[Saved entries]
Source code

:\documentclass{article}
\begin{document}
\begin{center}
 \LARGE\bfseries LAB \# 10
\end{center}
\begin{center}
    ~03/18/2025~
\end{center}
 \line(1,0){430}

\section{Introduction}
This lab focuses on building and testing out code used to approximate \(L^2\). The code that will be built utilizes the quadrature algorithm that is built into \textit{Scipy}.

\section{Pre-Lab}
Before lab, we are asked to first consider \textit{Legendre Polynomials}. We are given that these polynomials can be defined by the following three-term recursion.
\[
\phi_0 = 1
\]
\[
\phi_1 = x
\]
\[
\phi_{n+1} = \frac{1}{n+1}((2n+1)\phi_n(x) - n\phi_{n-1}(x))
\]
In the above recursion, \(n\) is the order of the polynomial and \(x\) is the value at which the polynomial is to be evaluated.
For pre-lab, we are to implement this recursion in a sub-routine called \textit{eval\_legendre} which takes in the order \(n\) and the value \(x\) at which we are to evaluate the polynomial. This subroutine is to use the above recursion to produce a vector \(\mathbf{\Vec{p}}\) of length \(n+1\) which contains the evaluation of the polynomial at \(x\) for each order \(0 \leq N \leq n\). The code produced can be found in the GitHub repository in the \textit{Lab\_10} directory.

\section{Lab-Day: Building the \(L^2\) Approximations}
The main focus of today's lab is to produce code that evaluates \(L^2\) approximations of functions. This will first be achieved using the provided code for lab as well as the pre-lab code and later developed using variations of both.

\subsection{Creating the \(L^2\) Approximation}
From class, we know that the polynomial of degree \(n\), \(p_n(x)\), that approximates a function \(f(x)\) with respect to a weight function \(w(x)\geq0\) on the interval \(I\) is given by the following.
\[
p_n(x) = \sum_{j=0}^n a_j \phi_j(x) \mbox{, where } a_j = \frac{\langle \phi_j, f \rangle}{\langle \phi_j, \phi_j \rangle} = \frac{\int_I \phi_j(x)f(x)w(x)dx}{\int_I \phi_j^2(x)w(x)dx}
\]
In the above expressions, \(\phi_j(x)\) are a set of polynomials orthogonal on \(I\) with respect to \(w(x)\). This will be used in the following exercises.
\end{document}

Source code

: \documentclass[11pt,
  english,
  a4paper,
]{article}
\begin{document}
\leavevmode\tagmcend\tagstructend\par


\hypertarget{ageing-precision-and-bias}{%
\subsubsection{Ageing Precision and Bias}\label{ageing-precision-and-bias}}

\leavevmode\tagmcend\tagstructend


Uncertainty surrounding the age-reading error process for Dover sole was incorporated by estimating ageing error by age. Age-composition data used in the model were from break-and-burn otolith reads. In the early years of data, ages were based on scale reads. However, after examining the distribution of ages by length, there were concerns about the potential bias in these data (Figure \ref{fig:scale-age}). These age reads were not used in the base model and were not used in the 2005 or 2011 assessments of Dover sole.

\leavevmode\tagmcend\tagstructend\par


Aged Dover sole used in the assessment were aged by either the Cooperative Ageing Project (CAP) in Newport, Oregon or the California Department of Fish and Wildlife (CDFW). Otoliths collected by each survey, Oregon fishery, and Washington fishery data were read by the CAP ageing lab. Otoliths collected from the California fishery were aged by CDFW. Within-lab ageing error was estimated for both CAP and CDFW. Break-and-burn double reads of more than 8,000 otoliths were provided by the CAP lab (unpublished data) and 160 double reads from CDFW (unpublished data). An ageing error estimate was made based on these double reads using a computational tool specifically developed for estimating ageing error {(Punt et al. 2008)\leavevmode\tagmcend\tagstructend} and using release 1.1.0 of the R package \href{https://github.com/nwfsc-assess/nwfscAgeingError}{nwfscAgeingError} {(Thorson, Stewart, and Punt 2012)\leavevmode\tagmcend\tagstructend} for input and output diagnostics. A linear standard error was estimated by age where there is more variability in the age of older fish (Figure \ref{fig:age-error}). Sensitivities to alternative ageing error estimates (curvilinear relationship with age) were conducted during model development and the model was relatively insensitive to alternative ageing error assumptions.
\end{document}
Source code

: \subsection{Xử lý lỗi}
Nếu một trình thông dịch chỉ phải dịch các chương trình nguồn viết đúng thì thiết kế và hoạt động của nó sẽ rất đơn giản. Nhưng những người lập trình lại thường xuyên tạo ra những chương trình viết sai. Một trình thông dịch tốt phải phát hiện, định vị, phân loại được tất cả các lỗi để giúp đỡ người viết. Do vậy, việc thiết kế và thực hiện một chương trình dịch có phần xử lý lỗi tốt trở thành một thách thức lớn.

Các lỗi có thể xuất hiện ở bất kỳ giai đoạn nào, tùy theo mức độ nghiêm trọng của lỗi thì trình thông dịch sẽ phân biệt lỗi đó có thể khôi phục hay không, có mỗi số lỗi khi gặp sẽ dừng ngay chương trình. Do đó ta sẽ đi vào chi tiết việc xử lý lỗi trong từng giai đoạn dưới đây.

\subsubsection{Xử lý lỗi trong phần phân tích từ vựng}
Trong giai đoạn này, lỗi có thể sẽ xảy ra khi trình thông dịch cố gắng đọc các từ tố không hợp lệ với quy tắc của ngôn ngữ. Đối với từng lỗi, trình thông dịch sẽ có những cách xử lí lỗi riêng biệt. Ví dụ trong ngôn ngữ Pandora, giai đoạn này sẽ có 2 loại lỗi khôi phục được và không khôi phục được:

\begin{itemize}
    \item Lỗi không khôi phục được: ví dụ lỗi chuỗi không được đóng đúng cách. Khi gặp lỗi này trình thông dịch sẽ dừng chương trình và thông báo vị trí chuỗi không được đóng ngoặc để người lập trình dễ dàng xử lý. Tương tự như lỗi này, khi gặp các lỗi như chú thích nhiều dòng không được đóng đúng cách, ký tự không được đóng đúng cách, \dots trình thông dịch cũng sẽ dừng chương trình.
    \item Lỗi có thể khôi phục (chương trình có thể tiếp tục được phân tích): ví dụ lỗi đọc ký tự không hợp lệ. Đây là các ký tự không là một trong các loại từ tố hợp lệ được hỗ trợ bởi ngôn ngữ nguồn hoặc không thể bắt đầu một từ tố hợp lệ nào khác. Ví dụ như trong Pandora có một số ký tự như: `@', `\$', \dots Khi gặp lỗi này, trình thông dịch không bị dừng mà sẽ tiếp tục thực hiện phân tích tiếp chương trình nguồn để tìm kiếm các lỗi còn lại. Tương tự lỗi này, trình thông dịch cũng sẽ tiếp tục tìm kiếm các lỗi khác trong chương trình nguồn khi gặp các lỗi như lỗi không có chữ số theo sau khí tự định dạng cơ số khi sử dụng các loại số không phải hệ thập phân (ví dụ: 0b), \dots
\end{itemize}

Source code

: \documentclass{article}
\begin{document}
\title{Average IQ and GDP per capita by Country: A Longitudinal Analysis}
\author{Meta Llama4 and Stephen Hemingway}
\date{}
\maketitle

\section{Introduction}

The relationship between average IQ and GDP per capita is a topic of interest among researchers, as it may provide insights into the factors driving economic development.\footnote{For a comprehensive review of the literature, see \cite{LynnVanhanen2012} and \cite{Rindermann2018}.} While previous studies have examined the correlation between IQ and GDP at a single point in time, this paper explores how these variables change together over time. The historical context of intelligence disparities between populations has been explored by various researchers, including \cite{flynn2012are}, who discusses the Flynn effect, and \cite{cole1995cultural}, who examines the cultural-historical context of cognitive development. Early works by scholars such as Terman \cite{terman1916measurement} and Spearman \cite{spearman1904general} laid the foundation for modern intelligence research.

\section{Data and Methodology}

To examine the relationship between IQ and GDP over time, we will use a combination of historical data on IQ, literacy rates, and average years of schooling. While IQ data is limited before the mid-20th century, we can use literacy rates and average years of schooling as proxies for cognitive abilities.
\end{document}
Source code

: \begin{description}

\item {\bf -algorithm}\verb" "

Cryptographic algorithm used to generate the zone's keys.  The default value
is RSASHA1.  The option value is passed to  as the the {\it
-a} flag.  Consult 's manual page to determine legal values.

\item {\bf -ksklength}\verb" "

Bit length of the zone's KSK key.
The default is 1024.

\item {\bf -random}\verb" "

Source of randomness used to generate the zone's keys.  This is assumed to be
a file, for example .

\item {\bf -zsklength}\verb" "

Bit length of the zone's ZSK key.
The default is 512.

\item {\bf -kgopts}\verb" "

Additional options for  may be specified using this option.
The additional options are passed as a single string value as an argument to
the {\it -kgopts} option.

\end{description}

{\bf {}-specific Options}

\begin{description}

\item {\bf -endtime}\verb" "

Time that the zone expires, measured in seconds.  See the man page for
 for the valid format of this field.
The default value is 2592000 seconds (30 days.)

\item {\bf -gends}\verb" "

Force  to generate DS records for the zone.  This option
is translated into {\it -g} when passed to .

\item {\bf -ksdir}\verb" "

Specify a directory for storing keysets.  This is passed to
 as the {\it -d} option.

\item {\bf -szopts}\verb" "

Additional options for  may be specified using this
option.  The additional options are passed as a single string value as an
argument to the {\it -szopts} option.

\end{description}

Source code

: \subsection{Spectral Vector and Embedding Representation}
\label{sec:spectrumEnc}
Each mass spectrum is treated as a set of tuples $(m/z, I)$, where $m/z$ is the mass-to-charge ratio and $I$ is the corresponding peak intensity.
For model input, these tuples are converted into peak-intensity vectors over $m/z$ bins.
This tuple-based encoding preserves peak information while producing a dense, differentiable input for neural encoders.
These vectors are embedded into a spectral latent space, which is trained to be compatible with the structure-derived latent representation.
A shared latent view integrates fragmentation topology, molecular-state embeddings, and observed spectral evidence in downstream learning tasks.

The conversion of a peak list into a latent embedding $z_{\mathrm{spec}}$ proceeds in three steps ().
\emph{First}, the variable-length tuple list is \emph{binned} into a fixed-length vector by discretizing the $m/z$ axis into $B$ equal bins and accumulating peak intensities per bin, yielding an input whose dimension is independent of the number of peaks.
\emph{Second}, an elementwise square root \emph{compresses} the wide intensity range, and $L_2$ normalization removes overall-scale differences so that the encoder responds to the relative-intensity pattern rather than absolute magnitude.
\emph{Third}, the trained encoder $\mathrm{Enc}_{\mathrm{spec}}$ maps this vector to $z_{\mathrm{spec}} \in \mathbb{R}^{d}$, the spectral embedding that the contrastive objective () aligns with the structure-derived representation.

# WORK ITEM
State the number of lines in the records that include "verb", and write nothing else.

# YOUR RESPONSE
9